Source data:
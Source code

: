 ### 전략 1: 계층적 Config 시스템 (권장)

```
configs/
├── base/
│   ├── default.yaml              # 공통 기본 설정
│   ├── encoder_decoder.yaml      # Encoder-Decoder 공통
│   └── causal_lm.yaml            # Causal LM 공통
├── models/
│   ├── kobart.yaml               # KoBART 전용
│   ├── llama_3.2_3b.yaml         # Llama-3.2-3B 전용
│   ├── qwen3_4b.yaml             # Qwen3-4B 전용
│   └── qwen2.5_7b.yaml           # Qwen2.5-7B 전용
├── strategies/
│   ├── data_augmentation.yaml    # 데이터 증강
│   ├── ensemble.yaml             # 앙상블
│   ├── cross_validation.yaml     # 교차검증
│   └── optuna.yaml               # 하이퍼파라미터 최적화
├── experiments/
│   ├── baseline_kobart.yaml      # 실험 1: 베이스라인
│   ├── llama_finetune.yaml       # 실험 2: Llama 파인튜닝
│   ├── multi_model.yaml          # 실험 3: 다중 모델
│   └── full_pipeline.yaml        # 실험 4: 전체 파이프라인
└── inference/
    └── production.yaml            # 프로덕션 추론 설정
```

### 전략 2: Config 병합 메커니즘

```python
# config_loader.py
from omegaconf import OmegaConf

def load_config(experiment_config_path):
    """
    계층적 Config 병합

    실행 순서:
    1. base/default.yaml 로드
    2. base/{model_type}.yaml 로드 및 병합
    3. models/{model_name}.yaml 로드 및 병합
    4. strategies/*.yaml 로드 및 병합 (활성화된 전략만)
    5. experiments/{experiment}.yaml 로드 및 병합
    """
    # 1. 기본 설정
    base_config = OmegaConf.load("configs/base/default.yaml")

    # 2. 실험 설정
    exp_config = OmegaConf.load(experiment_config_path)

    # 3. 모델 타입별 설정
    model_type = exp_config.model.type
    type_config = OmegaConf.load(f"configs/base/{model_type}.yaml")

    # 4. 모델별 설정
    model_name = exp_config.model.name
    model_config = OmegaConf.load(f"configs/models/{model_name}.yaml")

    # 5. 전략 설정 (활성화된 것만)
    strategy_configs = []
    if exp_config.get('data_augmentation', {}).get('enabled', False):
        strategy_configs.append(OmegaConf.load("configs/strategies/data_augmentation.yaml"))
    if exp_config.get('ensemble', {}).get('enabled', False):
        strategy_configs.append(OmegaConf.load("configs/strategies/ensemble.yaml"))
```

Exercise: Could you return every line from the entries above in which the string "OmegaConf" occurs?

Result of the task:
from omegaconf import OmegaConf
    base_config = OmegaConf.load("configs/base/default.yaml")
    exp_config = OmegaConf.load(experiment_config_path)
    type_config = OmegaConf.load(f"configs/base/{model_type}.yaml")
    model_config = OmegaConf.load(f"configs/models/{model_name}.yaml")
        strategy_configs.append(OmegaConf.load("configs/strategies/data_augmentation.yaml"))
        strategy_configs.append(OmegaConf.load("configs/strategies/ensemble.yaml"))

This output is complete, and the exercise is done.